Operation Jackal Hunt One was on.
Police detachments were brought in from all over Matabeleland, together with units of the Army and Air Force. They arrived in the area early in the morning of September 22, the day after the murder, and at first light experienced African trackers supported by Police and Army personnel moved off on the spoor of the three retreating terrorists.
Intensive examination of the area from which the tribesmen had been fired upon brought to light more expended shells, an expended bullet lodged in a tree and the tracks of the murderers which indicated that they had crawled up on the tribesmen gathered around the hole and had ambushed them from the thick undergrowth. A base camp was set up near the scene of the murder and patrols were dispatched in an effort to contain the retreating terrorists in the north and south of the immediate area.

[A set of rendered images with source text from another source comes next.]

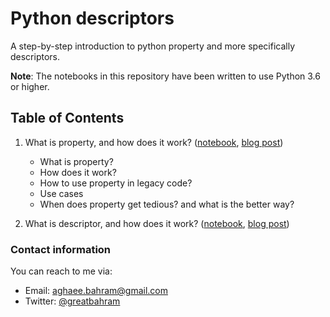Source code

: # Python descriptors
A step-by-step introduction to python property and more specifically descriptors.

**Note**: The notebooks in this repository have been written to use Python 3.6 or higher.

## Table of Contents
1. What is property, and how does it work? ([notebook](01-property.ipynb), [blog post](https://virgool.io/@GreatBahram/once-for-all-property-sovwcuakw7aq))
    - What is property?
    - How does it work?
    - How to use property in legacy code?
    - Use cases
    - When does property get tedious? and what is the better way?

2. What is descriptor, and how does it work? ([notebook](02-descriptor.ipynb), [blog post](#))

### Contact information
You can reach to me via:
* Email: [aghaee.bahram@gmail.com](mailto:aghaee.bahram@gmail.com)
* Twitter: [@greatbahram](https://twitter.com/greatbahram)

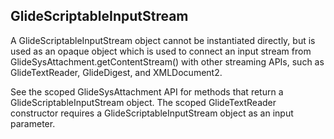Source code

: GlideScriptableInputStream
--------------------------

A GlideScriptableInputStream object cannot be instantiated directly, but is used as an opaque object which is used to connect an input stream from GlideSysAttachment.getContentStream() with other streaming APIs, such as GlideTextReader, GlideDigest, and XMLDocument2.

See the scoped GlideSysAttachment API for methods that return a GlideScriptableInputStream object. The scoped GlideTextReader constructor requires a GlideScriptableInputStream object as an input parameter.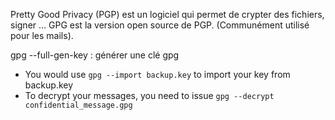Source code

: Pretty Good Privacy (PGP) est un logiciel qui permet de crypter des fichiers, signer ...
GPG est la version open source de PGP.  (Communément utilisé pour les mails).

gpg --full-gen-key : générer une clé gpg
- You would use `gpg --import backup.key` to import your key from backup.key
- To decrypt your messages, you need to issue `gpg --decrypt confidential_message.gpg`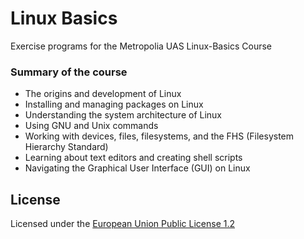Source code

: # Linux Basics

Exercise programs for the Metropolia UAS Linux-Basics Course

### Summary of the course

- The origins and development of Linux
- Installing and managing packages on Linux
- Understanding the system architecture of Linux
- Using GNU and Unix commands
- Working with devices, files, filesystems, and the FHS (Filesystem Hierarchy Standard)
- Learning about text editors and creating shell scripts
- Navigating the Graphical User Interface (GUI) on Linux

## License

Licensed under the [European Union Public License 1.2](https://joinup.ec.europa.eu/collection/eupl/eupl-text-eupl-12)
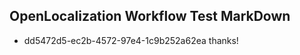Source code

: ## OpenLocalization Workflow Test MarkDown
* dd5472d5-ec2b-4572-97e4-1c9b252a62ea 
thanks!<!--HONumber=Mar16_HO2-->

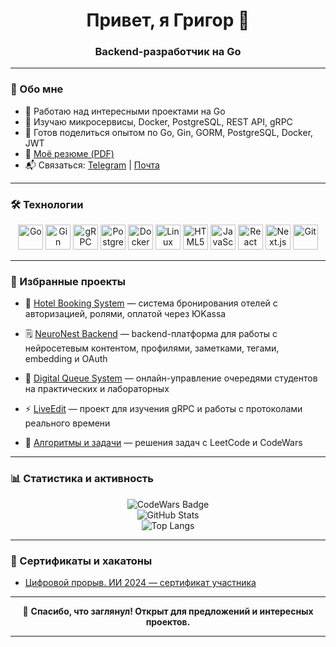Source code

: 
<h1 align="center">Привет, я Григор 👋</h1>
<h3 align="center">Backend-разработчик на Go</h3>

---

### 🌟 Обо мне

- 🔭 Работаю над интересными проектами на Go
- 🌱 Изучаю микросервисы, Docker, PostgreSQL, REST API, gRPC
- 💬 Готов поделиться опытом по Go, Gin, GORM, PostgreSQL, Docker, JWT
- 📄 [Моё резюме (PDF)](/резюме%20Оганнисян%20Григор.pdf)
- 📬 Связаться: [Telegram](https://t.me/gr1sha_44) | [Почта](mailto:grigorogannisyan.12@yandex.ru)

---

### 🛠 Технологии

<p align="center">
  <img src="https://cdn.jsdelivr.net/gh/devicons/devicon/icons/go/go-original.svg" width="40" title="Go" />
  <img src="https://avatars.githubusercontent.com/u/7894478?s=48&v=4" width="40" title="Gin" />
  <img src="https://cdn.jsdelivr.net/gh/devicons/devicon/icons/grpc/grpc-original.svg" width="40" title="gRPC" />
  <img src="https://cdn.jsdelivr.net/gh/devicons/devicon/icons/postgresql/postgresql-original.svg" width="40" title="PostgreSQL" />
  <img src="https://cdn.jsdelivr.net/gh/devicons/devicon/icons/docker/docker-original.svg" width="40" title="Docker" />
  <img src="https://cdn.jsdelivr.net/gh/devicons/devicon/icons/linux/linux-original.svg" width="40" title="Linux" />
  <img src="https://cdn.jsdelivr.net/gh/devicons/devicon/icons/html5/html5-original.svg" width="40" title="HTML5" />
  <img src="https://cdn.jsdelivr.net/gh/devicons/devicon/icons/javascript/javascript-original.svg" width="40" title="JavaScript" />
  <img src="https://cdn.jsdelivr.net/gh/devicons/devicon/icons/react/react-original.svg" width="40" title="React" />
  <img src="https://cdn.jsdelivr.net/gh/devicons/devicon/icons/nextjs/nextjs-original.svg" width="40" title="Next.js" />
  <img src="https://cdn.jsdelivr.net/gh/devicons/devicon/icons/git/git-original.svg" width="40" title="Git" />
</p>

---

### 📌 Избранные проекты

- 🏨 [Hotel Booking System](https://github.com/Anabol1ks/hotel-booking) — система бронирования отелей с авторизацией, ролями, оплатой через ЮKassa
- 🗒️ [NeuroNest Backend](https://github.com/Anabol1ks/NeuroNestBackend) — backend-платформа для работы с нейросетевым контентом, профилями, заметками, тегами, embedding и OAuth
- 💬 [Digital Queue System](https://github.com/Anabol1ks/digital-queue) — онлайн-управление очередями студентов на практических и лабораторных
- ⚡ [LiveEdit](https://github.com/Anabol1ks/LiveEdit ) — проект для изучения gRPC и работы с протоколами реального времени

- 🧠 [Алгоритмы и задачи](https://github.com/Anabol1ks/GoLang/tree/main/LeetCode) — решения задач с LeetCode и CodeWars

---

### 📊 Статистика и активность

<p align="center">
  <img src="https://www.codewars.com/users/Anabol1ks/badges/large" alt="CodeWars Badge" />
  <br>
  <img src="https://github-readme-stats.vercel.app/api?username=Anabol1ks&show_icons=true&theme=tokyonight&hide_border=true" alt="GitHub Stats" />
  <br>
  <img src="https://github-readme-stats.vercel.app/api/top-langs/?username=Anabol1ks&layout=pie&theme=tokyonight&hide_border=true" alt="Top Langs" />
</p>

---

### 🏅 Сертификаты и хакатоны

- [Цифровой прорыв. ИИ 2024 — сертификат участника](https://github.com/Anabol1ks/Anabol1ks/blob/main/certificate_250305_093018.pdf)

---

<p align="center">
  🙌 <b>Спасибо, что заглянул! Открыт для предложений и интересных проектов.</b>
</p>

---
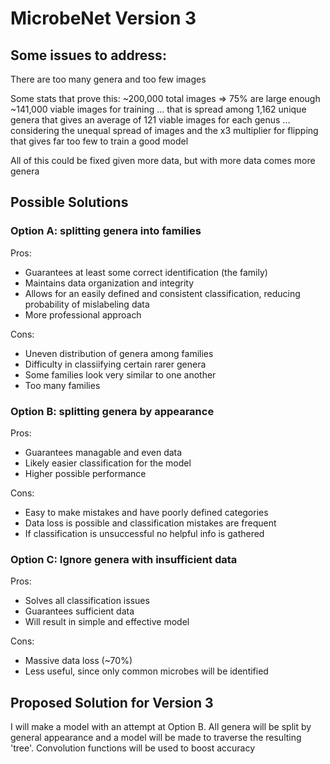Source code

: 
# MicrobeNet Version 3

## Some issues to address:

There are too many genera and too few images

Some stats that prove this:
~200,000 total images => 75% are large enough
~141,000 viable images for training
...
that is spread among 1,162 unique genera
that gives an average of 121 viable images for each genus
...
considering the unequal spread of images and the x3 multiplier for flipping that gives
far too few to train a good model

All of this could be fixed given more data, but with more data comes more genera

## Possible Solutions

### Option A: splitting genera into families

Pros:
* Guarantees at least some correct identification (the family)
* Maintains data organization and integrity
* Allows for an easily defined and consistent classification, reducing probability of mislabeling data
* More professional approach

Cons:
* Uneven distribution of genera among families
* Difficulty in classiifying certain rarer genera
* Some families look very similar to one another
* Too many families

### Option B: splitting genera by appearance

Pros:
* Guarantees managable and even data
* Likely easier classification for the model
* Higher possible performance

Cons:
* Easy to make mistakes and have poorly defined categories
* Data loss is possible and classification mistakes are frequent
* If classification is unsuccessful no helpful info is gathered

### Option C: Ignore genera with insufficient data

Pros:
* Solves all classification issues
* Guarantees sufficient data
* Will result in simple and effective model

Cons:
* Massive data loss (~70%)
* Less useful, since only common microbes will be identified

## Proposed Solution for Version 3

I will make a model with an attempt at Option B.
All genera will be split by general appearance and a model will be made to traverse the resulting 'tree'.
Convolution functions will be used to boost accuracy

The tracking team had initially moved in a westerly direction before the spoor swung in an arc of some fifteen miles radius before taking a southerly direction. It was apparent that the fugitives were taking steps to cover their tracks and the crumbling sand of the terrain assisted them in that clear imprints were not retained. After a day and a half on the trail- estimated to be only about 24 hours old - there were indications that a fourth person had joined the original three and soon after, this number was increased by another two. At midday on September 24, having painstakingly followed the terrorists for over 30 miles in the desolate country, the spoor was lost and the rest of the day spent trying to regain the trail but without success. In the three days of almost impossible tracking and relentless pursuit, the team had been supplied and supported from the air by the RRAF, evidence of the intensive co-operation between the three elements of the Security Forces which was to typify the whole operation.
The loss of the spoor brought the focus of the exercise back to the base camp and the activities of the many CID teams who were probing into kraals and villages over a wide area in an attempt to obtain further information on the gang. These efforts were rewarded when, on September 25, a tribesman admitted that he had visited the terrorists' camp and on the same afternoon, he led a patrol to the site.
The camp consisted of seven holes in the ground. All but two of them had been filled in. To ensure that the holes which had been destroyed contained no secrets, they were excavated in the broiling sun. The two intact holes were extremely well camouflaged. One was a round hole about 2 ft. 6 in. deep with a diameter of some 6 ft., and the other was rectangular, 2 ft. deep, 4 ft. wide and about 6 ft. Iong. Both were covered with thin branches and thatch and such was the degree of concealment that one of the holes was discovered before the informant's indication when one of the police details actually standing on the roof remarked that the ground beneath him was more resistant than the surrounding soil.
The only items of equipment left at the camp were a few cooking pots. The area was photographed and the camp destroyed.
The local who had led the Security Forces to the camp indicated that a gang of six terrorists had been active in the area. They had initiated a programme of indoctrination of the local people, had extracted food and supplies from them, and had made efforts to increase the size of the gang with local recruits.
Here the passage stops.